For every line in the records below that holds "pods", make a copy.
Top of EXCERPTED DATA
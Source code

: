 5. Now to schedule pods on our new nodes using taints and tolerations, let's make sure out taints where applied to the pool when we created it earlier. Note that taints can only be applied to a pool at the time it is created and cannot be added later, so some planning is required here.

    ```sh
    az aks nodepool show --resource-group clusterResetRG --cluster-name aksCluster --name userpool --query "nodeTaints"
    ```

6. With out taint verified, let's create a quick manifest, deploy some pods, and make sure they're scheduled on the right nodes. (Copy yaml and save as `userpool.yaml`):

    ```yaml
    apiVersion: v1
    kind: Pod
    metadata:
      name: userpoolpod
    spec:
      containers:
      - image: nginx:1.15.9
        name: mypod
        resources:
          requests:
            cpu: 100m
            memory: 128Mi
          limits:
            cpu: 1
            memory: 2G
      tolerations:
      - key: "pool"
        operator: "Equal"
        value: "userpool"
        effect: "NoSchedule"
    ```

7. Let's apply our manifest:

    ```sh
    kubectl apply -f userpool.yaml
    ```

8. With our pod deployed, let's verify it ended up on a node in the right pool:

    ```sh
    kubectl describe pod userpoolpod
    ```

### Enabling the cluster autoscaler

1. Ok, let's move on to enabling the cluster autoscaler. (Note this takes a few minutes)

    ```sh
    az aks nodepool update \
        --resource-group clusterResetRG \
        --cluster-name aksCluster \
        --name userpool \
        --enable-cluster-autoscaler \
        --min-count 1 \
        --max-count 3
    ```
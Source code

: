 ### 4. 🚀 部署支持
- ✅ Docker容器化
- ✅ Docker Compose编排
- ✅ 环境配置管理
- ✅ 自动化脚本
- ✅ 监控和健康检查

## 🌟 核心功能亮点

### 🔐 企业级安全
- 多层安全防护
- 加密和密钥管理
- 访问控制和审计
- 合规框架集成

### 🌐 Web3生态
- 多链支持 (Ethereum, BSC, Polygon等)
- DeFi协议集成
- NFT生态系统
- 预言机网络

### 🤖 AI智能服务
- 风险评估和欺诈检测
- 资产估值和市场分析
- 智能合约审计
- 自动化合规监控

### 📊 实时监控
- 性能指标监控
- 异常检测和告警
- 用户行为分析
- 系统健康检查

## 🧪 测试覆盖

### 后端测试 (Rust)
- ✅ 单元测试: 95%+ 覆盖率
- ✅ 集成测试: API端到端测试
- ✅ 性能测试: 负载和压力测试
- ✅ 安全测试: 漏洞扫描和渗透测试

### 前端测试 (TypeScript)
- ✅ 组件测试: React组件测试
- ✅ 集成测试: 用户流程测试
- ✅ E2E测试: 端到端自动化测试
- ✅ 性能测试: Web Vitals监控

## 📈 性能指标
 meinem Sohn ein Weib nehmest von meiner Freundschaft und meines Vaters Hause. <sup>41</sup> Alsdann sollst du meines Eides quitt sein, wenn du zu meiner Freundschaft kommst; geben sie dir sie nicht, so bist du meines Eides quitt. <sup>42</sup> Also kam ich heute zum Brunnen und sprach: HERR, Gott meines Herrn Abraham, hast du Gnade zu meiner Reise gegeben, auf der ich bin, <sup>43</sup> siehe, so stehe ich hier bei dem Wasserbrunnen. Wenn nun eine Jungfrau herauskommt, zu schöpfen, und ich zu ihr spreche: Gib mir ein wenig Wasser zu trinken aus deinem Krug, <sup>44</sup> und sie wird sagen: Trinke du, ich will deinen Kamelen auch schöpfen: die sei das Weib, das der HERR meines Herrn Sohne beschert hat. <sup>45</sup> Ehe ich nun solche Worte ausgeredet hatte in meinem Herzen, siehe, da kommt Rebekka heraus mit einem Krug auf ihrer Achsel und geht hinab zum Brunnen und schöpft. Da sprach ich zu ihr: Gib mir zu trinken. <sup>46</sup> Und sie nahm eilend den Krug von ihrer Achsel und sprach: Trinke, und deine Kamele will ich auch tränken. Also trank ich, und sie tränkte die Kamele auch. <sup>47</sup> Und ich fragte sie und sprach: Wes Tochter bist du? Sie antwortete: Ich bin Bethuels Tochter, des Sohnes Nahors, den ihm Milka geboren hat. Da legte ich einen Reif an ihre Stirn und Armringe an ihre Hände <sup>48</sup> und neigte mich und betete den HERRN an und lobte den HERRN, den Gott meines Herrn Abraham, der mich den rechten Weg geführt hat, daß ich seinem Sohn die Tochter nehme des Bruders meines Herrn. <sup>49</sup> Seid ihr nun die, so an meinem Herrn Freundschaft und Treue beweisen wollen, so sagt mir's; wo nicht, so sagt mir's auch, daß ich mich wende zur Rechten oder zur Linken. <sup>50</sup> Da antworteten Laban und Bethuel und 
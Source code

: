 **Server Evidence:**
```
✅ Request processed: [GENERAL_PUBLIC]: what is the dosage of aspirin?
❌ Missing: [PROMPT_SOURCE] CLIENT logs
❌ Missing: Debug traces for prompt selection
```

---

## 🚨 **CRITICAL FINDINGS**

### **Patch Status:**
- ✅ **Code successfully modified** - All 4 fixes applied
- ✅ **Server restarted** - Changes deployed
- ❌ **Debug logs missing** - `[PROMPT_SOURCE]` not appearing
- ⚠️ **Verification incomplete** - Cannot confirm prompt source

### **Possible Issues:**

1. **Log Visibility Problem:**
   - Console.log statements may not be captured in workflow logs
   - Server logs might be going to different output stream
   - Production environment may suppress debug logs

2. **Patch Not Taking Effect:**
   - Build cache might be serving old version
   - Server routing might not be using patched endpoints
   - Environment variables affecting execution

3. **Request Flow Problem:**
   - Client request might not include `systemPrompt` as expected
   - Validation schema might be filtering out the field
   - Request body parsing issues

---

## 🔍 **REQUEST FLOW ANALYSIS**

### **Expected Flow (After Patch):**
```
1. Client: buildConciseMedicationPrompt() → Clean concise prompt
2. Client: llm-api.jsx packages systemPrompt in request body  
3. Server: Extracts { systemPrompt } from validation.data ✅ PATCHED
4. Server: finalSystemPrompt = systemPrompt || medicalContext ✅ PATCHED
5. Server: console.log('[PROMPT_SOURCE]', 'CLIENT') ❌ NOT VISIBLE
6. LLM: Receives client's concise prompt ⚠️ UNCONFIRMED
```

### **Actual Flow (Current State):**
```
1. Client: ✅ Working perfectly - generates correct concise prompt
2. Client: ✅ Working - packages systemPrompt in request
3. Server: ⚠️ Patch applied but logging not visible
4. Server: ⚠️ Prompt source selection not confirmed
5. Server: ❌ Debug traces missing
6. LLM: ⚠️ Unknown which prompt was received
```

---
Bottom of EXCERPTED DATA
§ **SOLUTION**:
: 5. Now to schedule pods on our new nodes using taints and tolerations, let's make sure out taints where applied to the pool when we created it earlier. Note that taints can only be applied to a pool at the time it is created and cannot be added later, so some planning is required here.
6. With out taint verified, let's create a quick manifest, deploy some pods, and make sure they're scheduled on the right nodes. (Copy yaml and save as `userpool.yaml`):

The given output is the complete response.